How does the U.S. support the homeless student?


Across the United States, civilians and their children are faced with a challenging economy that presents financial obstacles that can prevent families from securing adequate housing for their loved ones. Unfortunately, in these circumstances, this results in the homeless student.

Each year in the U.S, 2.5 million children are considered homeless, amounting to 1 in 30 children living either without shelter or in group housing. Although the growing population of homeless individuals exists in every community regardless of state, county or local government there is still shame associated in stereotyping those experiencing temporary hardship. It is a federal mandate that students who are homeless will not be stigmatized in an education setting. Yet the impact on mental and physical health from external stress relating to this issue can affect children in a variety of often invisible ways if their struggle is kept a secret.

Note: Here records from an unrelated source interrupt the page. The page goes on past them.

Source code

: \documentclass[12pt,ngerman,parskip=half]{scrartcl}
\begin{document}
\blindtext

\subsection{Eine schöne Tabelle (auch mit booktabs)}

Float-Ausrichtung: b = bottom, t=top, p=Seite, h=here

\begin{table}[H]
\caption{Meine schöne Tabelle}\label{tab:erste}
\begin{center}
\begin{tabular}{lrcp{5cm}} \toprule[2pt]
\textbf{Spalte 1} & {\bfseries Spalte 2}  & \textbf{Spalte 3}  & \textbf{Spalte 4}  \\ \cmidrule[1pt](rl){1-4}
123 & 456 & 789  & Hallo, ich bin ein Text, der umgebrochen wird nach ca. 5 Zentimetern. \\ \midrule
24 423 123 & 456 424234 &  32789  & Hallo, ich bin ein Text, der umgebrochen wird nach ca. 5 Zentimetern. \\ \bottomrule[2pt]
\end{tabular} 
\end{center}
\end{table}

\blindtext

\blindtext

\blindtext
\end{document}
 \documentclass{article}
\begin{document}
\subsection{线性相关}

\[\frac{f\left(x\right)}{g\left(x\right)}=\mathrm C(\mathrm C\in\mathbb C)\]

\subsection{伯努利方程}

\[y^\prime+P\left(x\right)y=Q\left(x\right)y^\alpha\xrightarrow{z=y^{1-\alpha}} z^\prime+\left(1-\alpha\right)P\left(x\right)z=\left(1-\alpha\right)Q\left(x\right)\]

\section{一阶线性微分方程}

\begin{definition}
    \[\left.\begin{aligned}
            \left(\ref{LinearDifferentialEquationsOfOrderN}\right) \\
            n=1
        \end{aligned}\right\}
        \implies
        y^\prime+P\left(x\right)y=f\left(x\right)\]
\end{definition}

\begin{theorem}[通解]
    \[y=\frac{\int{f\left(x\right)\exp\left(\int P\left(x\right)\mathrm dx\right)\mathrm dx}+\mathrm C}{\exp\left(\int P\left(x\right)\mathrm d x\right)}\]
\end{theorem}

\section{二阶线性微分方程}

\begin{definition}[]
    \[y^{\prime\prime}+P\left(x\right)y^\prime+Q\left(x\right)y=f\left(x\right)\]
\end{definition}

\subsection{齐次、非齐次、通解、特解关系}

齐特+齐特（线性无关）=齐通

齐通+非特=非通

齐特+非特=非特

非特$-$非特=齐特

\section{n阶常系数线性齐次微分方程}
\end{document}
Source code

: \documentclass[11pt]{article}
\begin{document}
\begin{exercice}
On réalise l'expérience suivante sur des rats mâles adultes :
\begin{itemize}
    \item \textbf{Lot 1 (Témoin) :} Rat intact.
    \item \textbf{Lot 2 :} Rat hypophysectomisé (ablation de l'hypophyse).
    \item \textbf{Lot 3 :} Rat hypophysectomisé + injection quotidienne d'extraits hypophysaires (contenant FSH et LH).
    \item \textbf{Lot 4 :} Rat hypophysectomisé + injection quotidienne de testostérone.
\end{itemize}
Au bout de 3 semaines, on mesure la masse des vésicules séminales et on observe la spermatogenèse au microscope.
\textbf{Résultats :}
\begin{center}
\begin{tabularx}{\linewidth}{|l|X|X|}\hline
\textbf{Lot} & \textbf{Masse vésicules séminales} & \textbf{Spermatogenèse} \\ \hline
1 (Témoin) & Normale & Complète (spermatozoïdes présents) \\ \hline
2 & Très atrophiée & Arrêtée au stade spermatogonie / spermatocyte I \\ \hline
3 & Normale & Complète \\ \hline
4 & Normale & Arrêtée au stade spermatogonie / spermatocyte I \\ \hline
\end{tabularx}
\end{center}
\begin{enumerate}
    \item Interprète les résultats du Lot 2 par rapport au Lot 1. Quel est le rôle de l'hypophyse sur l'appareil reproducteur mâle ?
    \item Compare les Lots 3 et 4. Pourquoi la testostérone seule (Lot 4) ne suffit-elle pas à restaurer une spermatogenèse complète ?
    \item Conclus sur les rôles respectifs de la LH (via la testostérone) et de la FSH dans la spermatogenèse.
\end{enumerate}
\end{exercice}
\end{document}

Children are shouldered with worrying about their family, income, shelter, food supply and other basic living costs that exist out of their control. They yearn for a safe environment to complete school work without having to wonder whether they will have a place to sleep at night. The uncertainty the homeless student face exposes them to an increased risk for anxiety, depression, and other behavioral issues that can result from housing instability.

It is required by each state educational agency that students experiencing homelessness should have equal access to free and appropriate public education without being separated from a mainstream school environment. Working towards an inclusive school setting, every educator-from teachers to counselors to senior administrators-have a responsibility to promote a safe, secure place for students to learn. It is crucial if you suspect a student or their family may be struggling with homelessness that counselors within your school are notified to allocate resources for care. Children whose families are facing economic hardship should have made readily available transportation to school, educational services that allow them to progress academically, and meals provided at a reduced or no cost rate.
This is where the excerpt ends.